## To do
The lines you return should be those containing the string "left", taken from the data below.
*** Records for this task Section Begins ***
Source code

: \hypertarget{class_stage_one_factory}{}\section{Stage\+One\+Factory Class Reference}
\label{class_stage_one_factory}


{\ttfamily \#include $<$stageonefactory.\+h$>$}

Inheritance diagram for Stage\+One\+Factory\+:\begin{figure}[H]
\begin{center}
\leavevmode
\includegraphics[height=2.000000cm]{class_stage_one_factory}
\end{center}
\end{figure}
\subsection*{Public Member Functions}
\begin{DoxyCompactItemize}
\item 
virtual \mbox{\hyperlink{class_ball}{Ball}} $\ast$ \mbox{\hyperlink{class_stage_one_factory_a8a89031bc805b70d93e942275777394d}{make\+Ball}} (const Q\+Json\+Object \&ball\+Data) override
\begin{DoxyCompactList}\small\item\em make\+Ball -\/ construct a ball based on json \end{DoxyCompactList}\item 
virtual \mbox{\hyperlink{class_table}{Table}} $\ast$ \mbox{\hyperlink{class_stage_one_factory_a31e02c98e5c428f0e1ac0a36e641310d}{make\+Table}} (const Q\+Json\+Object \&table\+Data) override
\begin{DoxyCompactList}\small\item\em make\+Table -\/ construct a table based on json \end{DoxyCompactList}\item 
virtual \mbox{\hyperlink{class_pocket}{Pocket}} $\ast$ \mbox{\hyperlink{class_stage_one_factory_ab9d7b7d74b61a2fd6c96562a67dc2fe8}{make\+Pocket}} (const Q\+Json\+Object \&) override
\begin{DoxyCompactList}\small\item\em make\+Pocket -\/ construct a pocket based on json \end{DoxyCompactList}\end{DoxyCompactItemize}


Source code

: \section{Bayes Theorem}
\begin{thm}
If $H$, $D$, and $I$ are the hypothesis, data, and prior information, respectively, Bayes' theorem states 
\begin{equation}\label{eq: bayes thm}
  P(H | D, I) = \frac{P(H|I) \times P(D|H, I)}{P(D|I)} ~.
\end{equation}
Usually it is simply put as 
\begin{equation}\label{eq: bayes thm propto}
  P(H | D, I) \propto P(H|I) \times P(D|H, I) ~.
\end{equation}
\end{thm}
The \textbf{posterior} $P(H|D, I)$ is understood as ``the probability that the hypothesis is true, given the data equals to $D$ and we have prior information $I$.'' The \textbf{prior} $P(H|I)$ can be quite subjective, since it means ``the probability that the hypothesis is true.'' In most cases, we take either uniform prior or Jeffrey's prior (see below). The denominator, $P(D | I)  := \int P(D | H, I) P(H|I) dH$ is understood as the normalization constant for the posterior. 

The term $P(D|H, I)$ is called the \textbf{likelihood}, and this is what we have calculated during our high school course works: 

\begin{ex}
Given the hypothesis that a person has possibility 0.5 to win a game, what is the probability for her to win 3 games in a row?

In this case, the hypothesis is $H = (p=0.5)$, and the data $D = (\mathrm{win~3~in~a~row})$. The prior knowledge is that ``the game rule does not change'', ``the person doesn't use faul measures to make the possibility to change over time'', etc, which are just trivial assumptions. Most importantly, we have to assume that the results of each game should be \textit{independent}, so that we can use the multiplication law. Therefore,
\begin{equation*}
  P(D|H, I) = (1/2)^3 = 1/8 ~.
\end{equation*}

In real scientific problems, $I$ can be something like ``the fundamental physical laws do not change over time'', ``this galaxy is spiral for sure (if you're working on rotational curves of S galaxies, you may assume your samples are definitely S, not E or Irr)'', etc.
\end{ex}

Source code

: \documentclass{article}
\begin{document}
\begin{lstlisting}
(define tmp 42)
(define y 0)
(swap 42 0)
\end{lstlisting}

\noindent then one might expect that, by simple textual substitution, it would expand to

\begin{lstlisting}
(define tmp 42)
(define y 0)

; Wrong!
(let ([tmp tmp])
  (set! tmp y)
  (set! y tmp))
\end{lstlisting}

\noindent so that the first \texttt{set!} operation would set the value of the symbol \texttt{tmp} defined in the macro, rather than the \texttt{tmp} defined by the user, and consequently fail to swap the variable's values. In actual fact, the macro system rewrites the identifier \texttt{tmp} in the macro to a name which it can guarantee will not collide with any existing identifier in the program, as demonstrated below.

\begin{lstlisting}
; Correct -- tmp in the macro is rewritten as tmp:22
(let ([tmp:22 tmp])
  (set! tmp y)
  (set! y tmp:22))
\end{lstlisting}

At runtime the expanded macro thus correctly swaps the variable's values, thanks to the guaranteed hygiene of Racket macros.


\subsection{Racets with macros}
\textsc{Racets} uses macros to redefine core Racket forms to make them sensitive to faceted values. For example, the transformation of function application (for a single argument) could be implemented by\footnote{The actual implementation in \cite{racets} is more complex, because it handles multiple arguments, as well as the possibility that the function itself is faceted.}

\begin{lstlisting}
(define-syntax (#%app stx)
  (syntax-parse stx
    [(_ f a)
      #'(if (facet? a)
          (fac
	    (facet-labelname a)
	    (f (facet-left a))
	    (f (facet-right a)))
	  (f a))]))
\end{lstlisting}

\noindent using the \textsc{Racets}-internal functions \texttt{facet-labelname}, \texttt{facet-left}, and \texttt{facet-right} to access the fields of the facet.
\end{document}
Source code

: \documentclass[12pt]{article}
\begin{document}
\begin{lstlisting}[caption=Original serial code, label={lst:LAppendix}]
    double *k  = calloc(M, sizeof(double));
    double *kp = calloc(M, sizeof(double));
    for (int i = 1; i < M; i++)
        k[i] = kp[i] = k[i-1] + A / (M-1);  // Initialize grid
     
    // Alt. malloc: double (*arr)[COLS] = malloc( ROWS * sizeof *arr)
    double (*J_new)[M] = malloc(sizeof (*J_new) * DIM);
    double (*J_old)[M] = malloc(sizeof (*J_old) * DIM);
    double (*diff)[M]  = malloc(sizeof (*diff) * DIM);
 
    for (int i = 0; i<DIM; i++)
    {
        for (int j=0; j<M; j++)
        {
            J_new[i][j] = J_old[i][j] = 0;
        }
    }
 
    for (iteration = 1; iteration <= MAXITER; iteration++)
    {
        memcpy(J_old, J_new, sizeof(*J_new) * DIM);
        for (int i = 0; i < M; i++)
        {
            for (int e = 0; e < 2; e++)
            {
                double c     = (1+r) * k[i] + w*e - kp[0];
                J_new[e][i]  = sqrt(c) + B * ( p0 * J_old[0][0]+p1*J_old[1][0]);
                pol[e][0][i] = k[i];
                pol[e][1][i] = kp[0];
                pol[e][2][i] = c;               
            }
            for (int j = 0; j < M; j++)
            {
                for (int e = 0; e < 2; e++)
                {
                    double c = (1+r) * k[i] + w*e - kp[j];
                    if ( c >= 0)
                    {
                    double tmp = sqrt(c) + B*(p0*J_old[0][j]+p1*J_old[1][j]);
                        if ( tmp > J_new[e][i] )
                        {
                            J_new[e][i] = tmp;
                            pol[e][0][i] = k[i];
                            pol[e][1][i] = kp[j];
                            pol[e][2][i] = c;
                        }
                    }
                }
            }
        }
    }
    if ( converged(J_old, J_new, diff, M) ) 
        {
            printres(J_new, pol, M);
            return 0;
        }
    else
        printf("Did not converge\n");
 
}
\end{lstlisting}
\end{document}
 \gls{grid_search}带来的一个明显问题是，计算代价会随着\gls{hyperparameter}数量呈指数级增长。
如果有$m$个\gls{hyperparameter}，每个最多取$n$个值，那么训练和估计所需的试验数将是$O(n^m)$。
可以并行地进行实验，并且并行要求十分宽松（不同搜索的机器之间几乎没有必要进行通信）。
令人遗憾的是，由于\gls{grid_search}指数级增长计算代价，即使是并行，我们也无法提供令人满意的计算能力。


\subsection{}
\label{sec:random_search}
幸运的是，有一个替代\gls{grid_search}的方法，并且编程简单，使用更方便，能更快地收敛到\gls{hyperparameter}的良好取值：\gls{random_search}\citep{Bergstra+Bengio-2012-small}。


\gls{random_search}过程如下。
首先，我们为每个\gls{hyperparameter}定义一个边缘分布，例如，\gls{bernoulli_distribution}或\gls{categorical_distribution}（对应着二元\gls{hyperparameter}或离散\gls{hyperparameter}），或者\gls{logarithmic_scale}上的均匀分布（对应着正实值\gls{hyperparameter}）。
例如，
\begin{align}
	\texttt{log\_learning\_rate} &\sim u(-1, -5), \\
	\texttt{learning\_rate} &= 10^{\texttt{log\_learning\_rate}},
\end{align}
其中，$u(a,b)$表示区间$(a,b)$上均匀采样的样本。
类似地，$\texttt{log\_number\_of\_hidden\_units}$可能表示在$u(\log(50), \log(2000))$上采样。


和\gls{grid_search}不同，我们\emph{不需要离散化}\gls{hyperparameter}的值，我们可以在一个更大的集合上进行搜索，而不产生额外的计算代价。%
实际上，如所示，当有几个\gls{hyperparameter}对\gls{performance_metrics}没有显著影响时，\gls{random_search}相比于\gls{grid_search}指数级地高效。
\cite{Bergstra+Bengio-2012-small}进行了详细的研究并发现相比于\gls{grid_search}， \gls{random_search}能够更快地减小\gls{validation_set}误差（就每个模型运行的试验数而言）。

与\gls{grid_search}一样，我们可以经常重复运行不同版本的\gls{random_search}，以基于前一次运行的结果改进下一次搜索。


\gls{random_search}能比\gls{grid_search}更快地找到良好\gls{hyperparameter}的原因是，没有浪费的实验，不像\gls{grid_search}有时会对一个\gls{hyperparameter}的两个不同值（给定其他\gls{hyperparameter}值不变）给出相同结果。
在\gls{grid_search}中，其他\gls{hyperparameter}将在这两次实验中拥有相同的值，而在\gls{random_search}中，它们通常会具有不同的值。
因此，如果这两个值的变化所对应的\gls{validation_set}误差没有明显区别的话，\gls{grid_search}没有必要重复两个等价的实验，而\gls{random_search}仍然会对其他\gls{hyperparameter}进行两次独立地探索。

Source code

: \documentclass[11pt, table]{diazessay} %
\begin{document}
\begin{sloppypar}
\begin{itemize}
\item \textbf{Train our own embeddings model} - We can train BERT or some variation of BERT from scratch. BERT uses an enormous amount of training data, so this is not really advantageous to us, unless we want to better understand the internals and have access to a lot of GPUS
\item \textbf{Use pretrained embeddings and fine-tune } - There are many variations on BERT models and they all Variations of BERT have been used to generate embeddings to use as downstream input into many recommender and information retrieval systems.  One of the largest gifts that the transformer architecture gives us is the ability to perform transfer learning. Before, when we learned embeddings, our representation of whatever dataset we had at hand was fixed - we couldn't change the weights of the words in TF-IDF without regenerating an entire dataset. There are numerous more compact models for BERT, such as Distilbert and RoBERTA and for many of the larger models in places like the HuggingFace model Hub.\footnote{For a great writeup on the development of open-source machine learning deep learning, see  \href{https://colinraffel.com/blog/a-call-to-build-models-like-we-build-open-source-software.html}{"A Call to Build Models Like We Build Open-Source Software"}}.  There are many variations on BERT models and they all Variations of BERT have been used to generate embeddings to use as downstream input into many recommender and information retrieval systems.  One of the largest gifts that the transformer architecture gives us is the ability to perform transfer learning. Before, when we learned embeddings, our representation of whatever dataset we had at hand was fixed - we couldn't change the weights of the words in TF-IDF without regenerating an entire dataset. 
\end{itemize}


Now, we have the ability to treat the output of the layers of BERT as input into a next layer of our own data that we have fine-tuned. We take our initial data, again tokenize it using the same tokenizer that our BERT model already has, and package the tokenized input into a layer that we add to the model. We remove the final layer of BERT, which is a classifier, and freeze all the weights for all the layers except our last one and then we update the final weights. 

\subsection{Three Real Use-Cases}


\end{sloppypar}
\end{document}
*** Records for this task Section Ends ***
## Result of the task
	    (f (facet-left a))
\noindent using the \textsc{Racets}-internal functions \texttt{facet-labelname}, \texttt{facet-left}, and \texttt{facet-right} to access the fields of the facet.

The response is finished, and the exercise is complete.